*PROBLEM STATEMENT*.
The expected output is a copy of every line in the records with the string "pragmatic".

*EXTRACTED INFORMATION*.

⟨

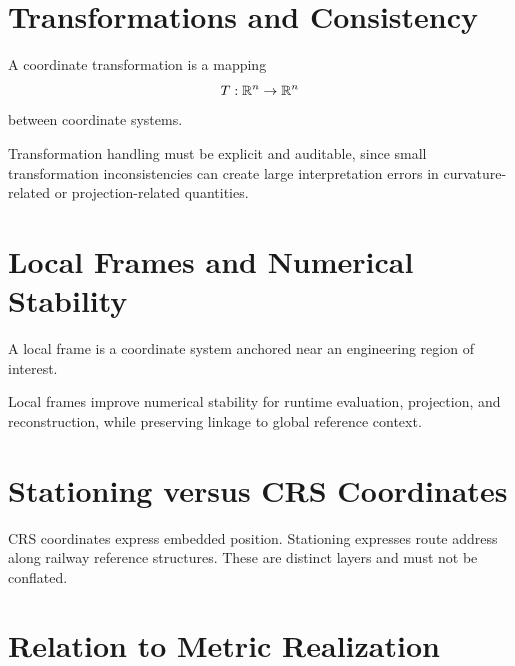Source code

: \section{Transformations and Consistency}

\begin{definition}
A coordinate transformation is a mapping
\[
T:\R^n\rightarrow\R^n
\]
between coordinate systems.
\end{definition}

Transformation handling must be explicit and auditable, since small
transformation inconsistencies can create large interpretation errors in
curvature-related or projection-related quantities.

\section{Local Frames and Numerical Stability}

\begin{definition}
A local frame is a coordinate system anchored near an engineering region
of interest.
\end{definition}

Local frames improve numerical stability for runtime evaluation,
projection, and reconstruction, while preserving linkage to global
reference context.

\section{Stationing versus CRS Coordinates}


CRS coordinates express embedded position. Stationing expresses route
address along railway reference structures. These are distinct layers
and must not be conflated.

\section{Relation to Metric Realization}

⟩
⟨

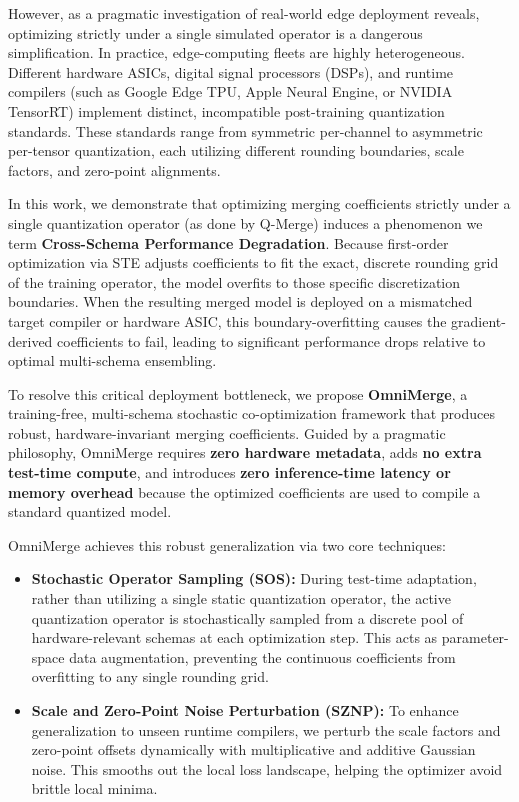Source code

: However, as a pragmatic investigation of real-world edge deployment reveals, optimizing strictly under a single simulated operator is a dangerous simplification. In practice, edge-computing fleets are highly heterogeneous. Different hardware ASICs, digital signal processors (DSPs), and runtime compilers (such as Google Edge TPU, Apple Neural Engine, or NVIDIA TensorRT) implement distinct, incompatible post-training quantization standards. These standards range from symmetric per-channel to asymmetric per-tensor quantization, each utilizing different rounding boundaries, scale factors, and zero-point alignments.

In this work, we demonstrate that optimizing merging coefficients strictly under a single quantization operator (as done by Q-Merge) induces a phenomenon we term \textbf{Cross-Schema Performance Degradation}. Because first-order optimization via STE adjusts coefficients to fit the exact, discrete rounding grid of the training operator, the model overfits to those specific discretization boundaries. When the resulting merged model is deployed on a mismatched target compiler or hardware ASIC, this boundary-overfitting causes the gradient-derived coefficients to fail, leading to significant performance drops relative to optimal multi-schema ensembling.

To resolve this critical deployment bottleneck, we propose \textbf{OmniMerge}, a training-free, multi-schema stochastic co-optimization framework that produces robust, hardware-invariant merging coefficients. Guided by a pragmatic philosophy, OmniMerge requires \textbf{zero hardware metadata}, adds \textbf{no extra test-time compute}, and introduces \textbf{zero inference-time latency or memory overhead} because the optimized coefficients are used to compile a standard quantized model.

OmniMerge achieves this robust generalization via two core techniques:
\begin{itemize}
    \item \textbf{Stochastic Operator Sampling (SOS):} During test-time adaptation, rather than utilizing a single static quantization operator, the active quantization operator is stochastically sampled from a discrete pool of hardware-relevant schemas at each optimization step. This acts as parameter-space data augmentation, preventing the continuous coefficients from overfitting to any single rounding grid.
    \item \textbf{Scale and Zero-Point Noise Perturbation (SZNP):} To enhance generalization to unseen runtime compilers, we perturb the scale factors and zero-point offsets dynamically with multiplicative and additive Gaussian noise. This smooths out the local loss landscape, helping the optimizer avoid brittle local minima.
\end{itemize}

⟩

*TASK SOLUTION*.
: However, as a pragmatic investigation of real-world edge deployment reveals, optimizing strictly under a single simulated operator is a dangerous simplification. In practice, edge-computing fleets are highly heterogeneous. Different hardware ASICs, digital signal processors (DSPs), and runtime compilers (such as Google Edge TPU, Apple Neural Engine, or NVIDIA TensorRT) implement distinct, incompatible post-training quantization standards. These standards range from symmetric per-channel to asymmetric per-tensor quantization, each utilizing different rounding boundaries, scale factors, and zero-point alignments.
To resolve this critical deployment bottleneck, we propose \textbf{OmniMerge}, a training-free, multi-schema stochastic co-optimization framework that produces robust, hardware-invariant merging coefficients. Guided by a pragmatic philosophy, OmniMerge requires \textbf{zero hardware metadata}, adds \textbf{no extra test-time compute}, and introduces \textbf{zero inference-time latency or memory overhead} because the optimized coefficients are used to compile a standard quantized model.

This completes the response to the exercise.